I have worked with Drupal for a few years now and faced lots of opposition once my clients learn about what's behind it. I have heard many descriptions about it [As an MVC, CMS, or PHP platform], along with many developers that ask specifics about its magical database layer. I have also hear that Drupal is running on many sites around the net, (including mine) yet most people never admit whether they are running it or not (Except for the White House). My goal here is to ask the HN community for their impressions on Drupal [Version 6.X specifically]:<p>How much exposure do you have to Drupal development?<p>Is Drupal development moving forward in a positive direction?<p>Have there been any major incidents of Drupal being compromised or failing that you know of?<p>How secure and robust is MySQL as a database, and (if possible) have you seen Drupal working well with any other Database Products?<p>++++
Can Drupal truly be considered to be a development Framework or an MVC?<p>Source Links (for the question above): 
http://archivemati.ca/wp-content/images/Drupal_as_MVC_Framework.png<p>http://archivemati.ca/2006/01/21/drupal-as-a-mvc-framework/
++++<p>And is there a better solution to Drupal? (for a CMS, Framework, Dev Environment) etc... (Open source or otherwise, and please add "why").<p>P.S. No, I don't work for Acquia or any of their affiliates... Thanks in advance!
======
lee
My experience: I've built about 3 sites using Drupal 5, and played around
lightly with Drupal 6.

>> "is there a better solution to Drupal?"

Yes, definitely. I think a lot of the problems I had with Drupal 5 was due to
the limitations of PHP. It felt like there was a lot of "magic" happening
behind the scenes, and you had to cater to that magic to make things work.

You didn't have nicely defined classes like you do in other languages to
handle the MVC components. So you'd always be passing around these cumbersome
associative arrays that are nested 3 levels deep to make the framework behave
as expected.

I think Drupal is a great choice if you're using PHP, since the community is
so active. A better question would be: why are you using PHP?

I switched to Python and started using Pylons and Django for all my web
projects, and I never looked back.

Python is a beautiful and productive language, and allows you to build stuff
really quickly. It's very explicit and opinionated, and there's not too much
magic happening.

------
p_alexander
I worked full-time as a Drupal developer for two years and still dabble with
it, though I'm now using Rails as my main web ui development technology.
Though I'm not as connected to the community now, I've always been impressed
with the level of participation that the community has, the outstanding volume
of the work being done, and the commitment (for the most part) to the "Drupal
Way".

I haven't heard of any major incidents of compromise, though it is easy to let
sites get out of date which would leave some holes open.

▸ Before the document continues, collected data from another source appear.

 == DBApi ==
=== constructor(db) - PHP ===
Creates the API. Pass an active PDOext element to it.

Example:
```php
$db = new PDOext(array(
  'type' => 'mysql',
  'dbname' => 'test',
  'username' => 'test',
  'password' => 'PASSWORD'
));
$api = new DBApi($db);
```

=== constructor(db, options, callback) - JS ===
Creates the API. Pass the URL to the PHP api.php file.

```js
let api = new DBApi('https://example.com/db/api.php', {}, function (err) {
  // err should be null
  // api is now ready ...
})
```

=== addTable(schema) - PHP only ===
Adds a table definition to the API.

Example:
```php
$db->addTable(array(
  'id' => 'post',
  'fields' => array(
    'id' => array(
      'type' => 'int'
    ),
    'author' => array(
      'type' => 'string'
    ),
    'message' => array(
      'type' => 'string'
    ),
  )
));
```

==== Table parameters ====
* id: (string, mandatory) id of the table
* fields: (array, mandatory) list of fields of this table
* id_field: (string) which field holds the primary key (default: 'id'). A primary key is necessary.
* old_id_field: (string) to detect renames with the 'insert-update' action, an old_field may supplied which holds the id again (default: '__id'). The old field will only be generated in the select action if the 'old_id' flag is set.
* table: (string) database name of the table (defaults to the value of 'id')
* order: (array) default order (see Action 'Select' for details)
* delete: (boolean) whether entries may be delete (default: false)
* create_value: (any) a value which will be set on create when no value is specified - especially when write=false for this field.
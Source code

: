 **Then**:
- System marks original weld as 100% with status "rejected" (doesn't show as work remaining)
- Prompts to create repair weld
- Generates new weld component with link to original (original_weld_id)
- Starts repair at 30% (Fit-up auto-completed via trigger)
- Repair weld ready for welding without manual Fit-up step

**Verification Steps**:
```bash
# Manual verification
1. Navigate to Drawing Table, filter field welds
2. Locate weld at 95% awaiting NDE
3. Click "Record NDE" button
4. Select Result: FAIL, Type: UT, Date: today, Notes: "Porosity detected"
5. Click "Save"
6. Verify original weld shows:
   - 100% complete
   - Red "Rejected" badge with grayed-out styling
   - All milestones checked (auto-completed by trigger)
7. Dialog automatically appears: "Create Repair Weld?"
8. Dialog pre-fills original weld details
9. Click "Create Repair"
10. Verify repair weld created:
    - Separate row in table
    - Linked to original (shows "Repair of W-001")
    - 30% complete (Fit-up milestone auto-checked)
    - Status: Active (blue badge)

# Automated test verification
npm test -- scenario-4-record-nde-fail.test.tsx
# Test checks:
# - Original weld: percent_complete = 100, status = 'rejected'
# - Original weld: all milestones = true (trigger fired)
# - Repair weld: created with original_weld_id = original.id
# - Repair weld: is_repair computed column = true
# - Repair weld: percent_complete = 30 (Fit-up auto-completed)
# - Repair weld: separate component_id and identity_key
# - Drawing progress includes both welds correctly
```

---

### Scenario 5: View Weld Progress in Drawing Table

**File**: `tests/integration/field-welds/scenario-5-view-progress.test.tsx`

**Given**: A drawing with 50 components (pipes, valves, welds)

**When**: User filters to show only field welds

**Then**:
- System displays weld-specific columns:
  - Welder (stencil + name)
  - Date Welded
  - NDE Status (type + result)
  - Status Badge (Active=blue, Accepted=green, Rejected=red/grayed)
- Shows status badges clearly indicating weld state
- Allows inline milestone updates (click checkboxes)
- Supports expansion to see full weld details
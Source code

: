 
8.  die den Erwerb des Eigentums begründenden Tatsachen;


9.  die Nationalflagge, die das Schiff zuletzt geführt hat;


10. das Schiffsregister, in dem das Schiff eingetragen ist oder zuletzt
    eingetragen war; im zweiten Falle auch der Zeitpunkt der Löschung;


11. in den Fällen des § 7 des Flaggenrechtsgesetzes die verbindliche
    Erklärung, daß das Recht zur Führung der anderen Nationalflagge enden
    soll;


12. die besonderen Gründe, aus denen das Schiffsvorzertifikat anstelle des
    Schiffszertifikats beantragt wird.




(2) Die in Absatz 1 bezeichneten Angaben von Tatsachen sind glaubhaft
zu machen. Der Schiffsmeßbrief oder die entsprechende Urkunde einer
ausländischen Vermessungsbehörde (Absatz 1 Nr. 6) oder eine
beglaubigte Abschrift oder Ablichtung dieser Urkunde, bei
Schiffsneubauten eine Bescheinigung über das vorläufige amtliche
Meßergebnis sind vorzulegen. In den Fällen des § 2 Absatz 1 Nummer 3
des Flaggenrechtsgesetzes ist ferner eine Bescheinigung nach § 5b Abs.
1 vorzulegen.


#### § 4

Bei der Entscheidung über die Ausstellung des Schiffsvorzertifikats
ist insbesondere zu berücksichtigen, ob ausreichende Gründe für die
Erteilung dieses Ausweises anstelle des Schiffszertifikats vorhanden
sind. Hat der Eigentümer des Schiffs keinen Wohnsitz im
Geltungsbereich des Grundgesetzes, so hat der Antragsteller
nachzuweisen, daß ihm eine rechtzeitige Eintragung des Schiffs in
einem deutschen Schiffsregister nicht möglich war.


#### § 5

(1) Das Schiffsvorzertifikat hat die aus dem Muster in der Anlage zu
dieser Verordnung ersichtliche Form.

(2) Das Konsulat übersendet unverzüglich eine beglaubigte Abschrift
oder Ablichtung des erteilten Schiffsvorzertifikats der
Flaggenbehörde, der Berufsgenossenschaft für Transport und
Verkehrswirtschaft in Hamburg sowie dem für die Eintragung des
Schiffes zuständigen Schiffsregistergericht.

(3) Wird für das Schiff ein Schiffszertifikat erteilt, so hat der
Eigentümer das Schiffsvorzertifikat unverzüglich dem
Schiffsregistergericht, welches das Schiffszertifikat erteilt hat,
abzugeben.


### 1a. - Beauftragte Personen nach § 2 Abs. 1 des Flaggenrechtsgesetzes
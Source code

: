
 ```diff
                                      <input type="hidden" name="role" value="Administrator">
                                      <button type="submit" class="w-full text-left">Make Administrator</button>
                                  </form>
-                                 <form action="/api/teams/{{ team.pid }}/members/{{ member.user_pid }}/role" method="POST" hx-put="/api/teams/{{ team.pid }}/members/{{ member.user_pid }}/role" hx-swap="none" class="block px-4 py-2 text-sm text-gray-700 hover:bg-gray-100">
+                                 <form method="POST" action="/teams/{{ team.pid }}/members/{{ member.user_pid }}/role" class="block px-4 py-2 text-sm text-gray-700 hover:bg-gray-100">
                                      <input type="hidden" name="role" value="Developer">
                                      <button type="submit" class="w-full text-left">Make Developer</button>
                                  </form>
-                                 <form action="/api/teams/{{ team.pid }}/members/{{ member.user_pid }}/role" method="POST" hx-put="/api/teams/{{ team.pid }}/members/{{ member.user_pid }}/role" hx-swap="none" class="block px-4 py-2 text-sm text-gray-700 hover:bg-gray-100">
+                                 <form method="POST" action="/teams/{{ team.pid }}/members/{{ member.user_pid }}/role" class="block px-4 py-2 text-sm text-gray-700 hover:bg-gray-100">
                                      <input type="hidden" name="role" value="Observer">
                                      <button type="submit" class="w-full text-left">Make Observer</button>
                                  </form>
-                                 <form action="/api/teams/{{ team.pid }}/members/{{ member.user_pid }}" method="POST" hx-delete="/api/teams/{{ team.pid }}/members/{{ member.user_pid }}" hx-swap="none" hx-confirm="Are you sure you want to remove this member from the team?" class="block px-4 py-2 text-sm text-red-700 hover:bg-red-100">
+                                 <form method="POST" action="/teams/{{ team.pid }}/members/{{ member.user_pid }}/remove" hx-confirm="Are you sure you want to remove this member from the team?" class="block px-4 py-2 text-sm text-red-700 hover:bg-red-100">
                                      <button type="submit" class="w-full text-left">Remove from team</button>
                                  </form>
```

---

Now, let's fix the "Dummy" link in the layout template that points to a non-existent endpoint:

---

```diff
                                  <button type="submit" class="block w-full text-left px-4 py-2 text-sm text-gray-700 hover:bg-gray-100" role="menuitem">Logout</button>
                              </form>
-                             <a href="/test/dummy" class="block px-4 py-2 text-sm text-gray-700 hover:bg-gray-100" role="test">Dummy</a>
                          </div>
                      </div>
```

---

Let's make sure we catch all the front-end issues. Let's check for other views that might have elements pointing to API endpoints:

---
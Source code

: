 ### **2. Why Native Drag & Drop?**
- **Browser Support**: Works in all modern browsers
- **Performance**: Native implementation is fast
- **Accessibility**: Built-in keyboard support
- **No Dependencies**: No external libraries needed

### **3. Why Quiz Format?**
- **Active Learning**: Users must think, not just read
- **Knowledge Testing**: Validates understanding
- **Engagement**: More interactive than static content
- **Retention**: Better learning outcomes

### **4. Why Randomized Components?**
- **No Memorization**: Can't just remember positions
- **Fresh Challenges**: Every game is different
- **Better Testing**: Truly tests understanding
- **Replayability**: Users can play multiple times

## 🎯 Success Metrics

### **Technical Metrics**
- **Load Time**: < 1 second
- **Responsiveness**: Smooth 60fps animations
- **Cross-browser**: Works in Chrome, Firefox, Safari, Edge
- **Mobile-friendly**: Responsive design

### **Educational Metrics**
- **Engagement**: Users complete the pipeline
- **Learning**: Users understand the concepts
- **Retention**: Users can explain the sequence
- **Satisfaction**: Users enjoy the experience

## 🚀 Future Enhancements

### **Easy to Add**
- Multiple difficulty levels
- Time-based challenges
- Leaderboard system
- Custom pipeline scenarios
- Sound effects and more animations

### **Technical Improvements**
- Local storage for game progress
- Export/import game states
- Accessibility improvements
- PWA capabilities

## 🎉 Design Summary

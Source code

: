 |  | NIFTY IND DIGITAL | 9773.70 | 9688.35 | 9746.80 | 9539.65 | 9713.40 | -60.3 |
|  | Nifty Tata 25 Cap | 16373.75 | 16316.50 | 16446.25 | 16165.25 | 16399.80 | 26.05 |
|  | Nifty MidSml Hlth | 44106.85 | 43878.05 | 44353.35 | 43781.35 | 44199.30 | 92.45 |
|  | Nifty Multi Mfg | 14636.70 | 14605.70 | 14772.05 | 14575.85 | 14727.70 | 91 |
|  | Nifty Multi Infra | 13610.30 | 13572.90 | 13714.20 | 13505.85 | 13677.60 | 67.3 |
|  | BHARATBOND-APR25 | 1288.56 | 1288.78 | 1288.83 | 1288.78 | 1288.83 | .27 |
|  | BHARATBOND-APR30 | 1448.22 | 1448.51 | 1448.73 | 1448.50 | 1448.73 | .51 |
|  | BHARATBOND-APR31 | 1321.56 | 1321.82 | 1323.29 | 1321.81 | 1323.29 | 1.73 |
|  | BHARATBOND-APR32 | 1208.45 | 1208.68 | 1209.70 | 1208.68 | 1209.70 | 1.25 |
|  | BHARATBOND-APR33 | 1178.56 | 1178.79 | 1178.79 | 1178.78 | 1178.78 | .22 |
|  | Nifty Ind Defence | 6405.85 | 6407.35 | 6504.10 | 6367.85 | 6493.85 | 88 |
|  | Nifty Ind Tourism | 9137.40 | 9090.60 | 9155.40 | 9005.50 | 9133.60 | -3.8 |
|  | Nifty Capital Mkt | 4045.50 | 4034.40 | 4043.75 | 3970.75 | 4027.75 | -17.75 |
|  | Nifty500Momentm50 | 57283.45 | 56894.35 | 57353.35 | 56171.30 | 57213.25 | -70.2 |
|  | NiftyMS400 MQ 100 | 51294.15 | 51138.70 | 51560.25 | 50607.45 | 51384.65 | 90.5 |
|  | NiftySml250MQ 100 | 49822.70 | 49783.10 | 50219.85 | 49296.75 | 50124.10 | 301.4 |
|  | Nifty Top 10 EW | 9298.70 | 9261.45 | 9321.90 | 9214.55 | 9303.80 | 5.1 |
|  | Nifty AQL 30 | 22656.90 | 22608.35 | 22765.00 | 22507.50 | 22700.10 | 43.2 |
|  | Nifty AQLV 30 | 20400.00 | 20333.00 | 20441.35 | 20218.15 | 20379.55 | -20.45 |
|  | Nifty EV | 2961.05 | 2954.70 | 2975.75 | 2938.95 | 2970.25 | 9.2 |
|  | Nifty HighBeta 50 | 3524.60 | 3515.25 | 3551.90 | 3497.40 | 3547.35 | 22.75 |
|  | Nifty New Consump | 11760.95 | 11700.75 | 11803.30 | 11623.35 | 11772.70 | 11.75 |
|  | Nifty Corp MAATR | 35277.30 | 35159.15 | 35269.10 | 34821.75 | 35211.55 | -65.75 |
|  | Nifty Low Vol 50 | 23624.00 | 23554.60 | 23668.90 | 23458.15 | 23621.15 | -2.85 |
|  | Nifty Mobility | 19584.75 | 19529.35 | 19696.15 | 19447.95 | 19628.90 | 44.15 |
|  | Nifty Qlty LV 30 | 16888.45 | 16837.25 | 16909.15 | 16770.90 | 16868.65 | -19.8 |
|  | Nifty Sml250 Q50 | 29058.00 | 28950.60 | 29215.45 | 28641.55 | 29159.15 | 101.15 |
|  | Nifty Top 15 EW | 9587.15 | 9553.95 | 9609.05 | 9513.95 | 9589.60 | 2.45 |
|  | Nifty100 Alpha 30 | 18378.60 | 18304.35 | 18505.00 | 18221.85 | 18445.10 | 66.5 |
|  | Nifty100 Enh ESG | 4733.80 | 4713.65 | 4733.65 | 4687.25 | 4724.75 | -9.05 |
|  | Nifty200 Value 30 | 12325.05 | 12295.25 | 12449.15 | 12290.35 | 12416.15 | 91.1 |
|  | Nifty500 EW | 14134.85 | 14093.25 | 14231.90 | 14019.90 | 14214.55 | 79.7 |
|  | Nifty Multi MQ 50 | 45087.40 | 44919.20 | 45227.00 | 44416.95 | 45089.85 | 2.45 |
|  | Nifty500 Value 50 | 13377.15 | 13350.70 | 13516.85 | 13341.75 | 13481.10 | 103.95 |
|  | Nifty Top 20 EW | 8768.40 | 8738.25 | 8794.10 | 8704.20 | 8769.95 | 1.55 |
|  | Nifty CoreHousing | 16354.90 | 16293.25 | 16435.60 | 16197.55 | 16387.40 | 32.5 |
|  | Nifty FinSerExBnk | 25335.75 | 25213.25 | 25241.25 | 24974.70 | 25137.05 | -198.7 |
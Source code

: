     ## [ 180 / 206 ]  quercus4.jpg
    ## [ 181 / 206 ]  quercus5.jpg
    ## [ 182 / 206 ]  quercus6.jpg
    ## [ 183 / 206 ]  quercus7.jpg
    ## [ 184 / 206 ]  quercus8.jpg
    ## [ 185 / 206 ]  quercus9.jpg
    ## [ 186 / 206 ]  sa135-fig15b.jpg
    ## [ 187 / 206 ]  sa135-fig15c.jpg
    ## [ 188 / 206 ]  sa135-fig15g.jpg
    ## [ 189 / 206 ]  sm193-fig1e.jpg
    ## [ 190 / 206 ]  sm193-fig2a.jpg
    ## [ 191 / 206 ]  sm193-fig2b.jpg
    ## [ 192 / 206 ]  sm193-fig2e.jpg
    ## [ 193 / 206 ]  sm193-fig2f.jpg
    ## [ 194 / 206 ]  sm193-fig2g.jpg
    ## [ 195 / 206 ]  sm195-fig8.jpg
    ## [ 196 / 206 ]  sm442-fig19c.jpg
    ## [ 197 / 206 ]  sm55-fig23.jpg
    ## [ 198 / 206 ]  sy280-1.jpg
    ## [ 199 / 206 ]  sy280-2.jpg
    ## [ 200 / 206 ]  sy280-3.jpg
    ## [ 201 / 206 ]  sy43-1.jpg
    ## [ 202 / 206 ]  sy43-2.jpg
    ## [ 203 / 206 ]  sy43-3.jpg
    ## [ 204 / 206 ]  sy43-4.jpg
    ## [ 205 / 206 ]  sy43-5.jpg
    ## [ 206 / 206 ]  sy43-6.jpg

As for MySQL, I think there are plenty of examples of it working at massive
scale with good security (inside the Drupal community and out). From what I've
seen developers seem pretty committed to working with other databases, though
I'm not sure how far beyond MySQL and Postgres you'll get.

As for the "effective as an MVC question": no. Looking at that chart, half of
the items mentioned in the Controller and Model you aren't supposed to edit
regularly (parts of the Drupal Core), and especially not for site-specific
functionality. Sure, most things can be altered with the addition of modules,
but you're eventually going to run across something that can't be easily
overridden from a module, or a place where there's no hook, or you just
fundamentally disagree with how something works.

The modules themselves can be just as frustrating. Sometimes you'll encounter
a situation where a module gets you 95% of the way there, but again you'll
need to make some alterations and you have to understand exactly how the
module works in order to do this. That means delving into someone else's code,
the quality of which can vary considerably.

Finally, Drupal isn't REALLY object oriented. It's not as if content types are
represented as a model with a corresponding controller, which is how I would
expect MVC to work. A lot of individual pieces of code are OOP, but the entire
system wasn't designed with this in mind.

That's not to say that Drupal doesn't have its uses. If you are fine with the
default that's provided or feel like getting 95% of the way there in some
cases is good enough, then by all means fire up a Drupal site. Unfortunately,
you need to be familiar with the options out there in order to easily make the
decision up front.

On the plus side, it's nice having a user system with permissions,
administration, easy ways to add content, pretty good methods for handling
audio, images, etc all up-front without having to do any coding. This is where
Drupal shines, in my opinion. It's great for enabling technical people who
can't/don't code to set up complicated systems. But that's a far cry from
being an effective MVC.

If you do use Drupal, definitely use Drush
(<http://drupal.org/project/drush>).

------
jcfiala
Hmm... a bit of a survey?

I've been working in Drupal for three years, starting with version 5.x. I
think Drupal development is moving forward in a positive direction. I don't
know of any major incidents of Drupal being compromised or failing. MySQL
works fine with Drupal, and I've even used a mixture of MySQL with Mongodb.

------
winternett
Thanks for the feedback!

I have heard a lot about Django, we are requesting the ability to implement
Django as well in our Dev environment, though I'm not sure how quickly I'll be
able to learn and adapt to Python development...

Cheers!